L. Pascal : Comme indiqué auparavant, c'est l'absence d'État de droit qui permet le développement des corruptions. Si les douaniers et autres forces en uniformes étaient poursuivis devant des Tribunaux indépendants et sanctionnés, la petite corruption serait jugulée ! Mais pour les Ministres et autres dirigeants, il serait temps de donner des compétences à la CPI. Il faut noter que la corruption douanière n'est pas seulement spécifique à l’Afrique : de récents exemples montrent qu’elle concerne aussi l’Europe de l'Est, la Chine et même la France ! Souvenons nous de cette affaire de douaniers corrompus à CDG-Roissy, où des équipes spécialisées « prélevaient » depuis 20 ans des valises remplies d'argent liquide appartenant à des trafiquants colombiens qui rapatriaient en Amérique Latine la contre valeur des tonnes de cocaïne qui entrent en France chaque année.

 

Altaprisma : Comment les organisations et les institutions internationales (OMC, OMD, FMI, Banque Mondiale, etc.) pourraient-elles aider plus efficacement les pays africains dans la lutte contre le phénomène de corruption en matière douanière ?

 

L. Pascal : En matière de droit des affaires, nous avons l’Organisation pour l’Harmonisation en Afrique du Droit des Affaires (OHADA), qui est un très bel exemple de ce que la francophonie peut faire de bien dans le domaine juridique.
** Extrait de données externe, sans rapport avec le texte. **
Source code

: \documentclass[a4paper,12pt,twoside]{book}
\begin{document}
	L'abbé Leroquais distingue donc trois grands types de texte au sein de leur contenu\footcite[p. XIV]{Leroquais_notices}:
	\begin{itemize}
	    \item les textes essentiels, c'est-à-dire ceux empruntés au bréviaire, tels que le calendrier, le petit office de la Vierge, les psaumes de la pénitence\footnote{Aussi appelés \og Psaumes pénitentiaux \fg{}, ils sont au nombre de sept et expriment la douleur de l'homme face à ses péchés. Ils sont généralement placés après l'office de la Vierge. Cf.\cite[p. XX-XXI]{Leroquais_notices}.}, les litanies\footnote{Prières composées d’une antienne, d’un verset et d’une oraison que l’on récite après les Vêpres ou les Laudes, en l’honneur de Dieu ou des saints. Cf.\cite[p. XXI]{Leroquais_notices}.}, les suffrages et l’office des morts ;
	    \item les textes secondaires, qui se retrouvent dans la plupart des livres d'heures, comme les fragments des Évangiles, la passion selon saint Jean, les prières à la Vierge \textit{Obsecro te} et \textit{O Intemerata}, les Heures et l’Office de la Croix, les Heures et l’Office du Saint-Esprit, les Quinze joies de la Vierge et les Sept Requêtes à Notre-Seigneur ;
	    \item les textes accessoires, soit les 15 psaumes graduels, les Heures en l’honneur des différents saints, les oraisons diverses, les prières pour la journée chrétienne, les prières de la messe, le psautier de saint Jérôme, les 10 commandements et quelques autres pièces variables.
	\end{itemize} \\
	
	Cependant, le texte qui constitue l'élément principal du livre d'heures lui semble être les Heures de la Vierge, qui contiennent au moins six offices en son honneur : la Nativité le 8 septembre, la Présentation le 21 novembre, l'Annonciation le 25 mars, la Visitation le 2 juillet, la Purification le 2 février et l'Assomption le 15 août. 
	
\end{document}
Dans le domaine douanier et fiscal, nous devrions faire de même, et mettre en place une organisation éthique des responsables administratifs et des sociétés privées désireux de travailler ensemble à l'amélioration de la formation des douaniers et des transitaires, au respect d'une charte éthique et à la création d'une Commission mixte qui serait responsable des appels lorsqu'un contribuable s'estimerait lésé par une décision administrative dans le domaine douanier, fiscal, surtout concernant la partie portant sur le contentieux !

 

 

Le mot de la fin

 

L. Pascal : Comme dans le cadre de l'UE, je rêve d'une Union douanière franco-africaine où les procédures seraient harmonisées et simplifiées. Ce qui a été possible depuis 1958 en Europe, doit l'être avec nos amis d'Afrique Francophone: cela serait un magnifique tremplin au développement économique de tous les pays membres !

 

Altaprisma : Nous vous remercions pour vos éclairages.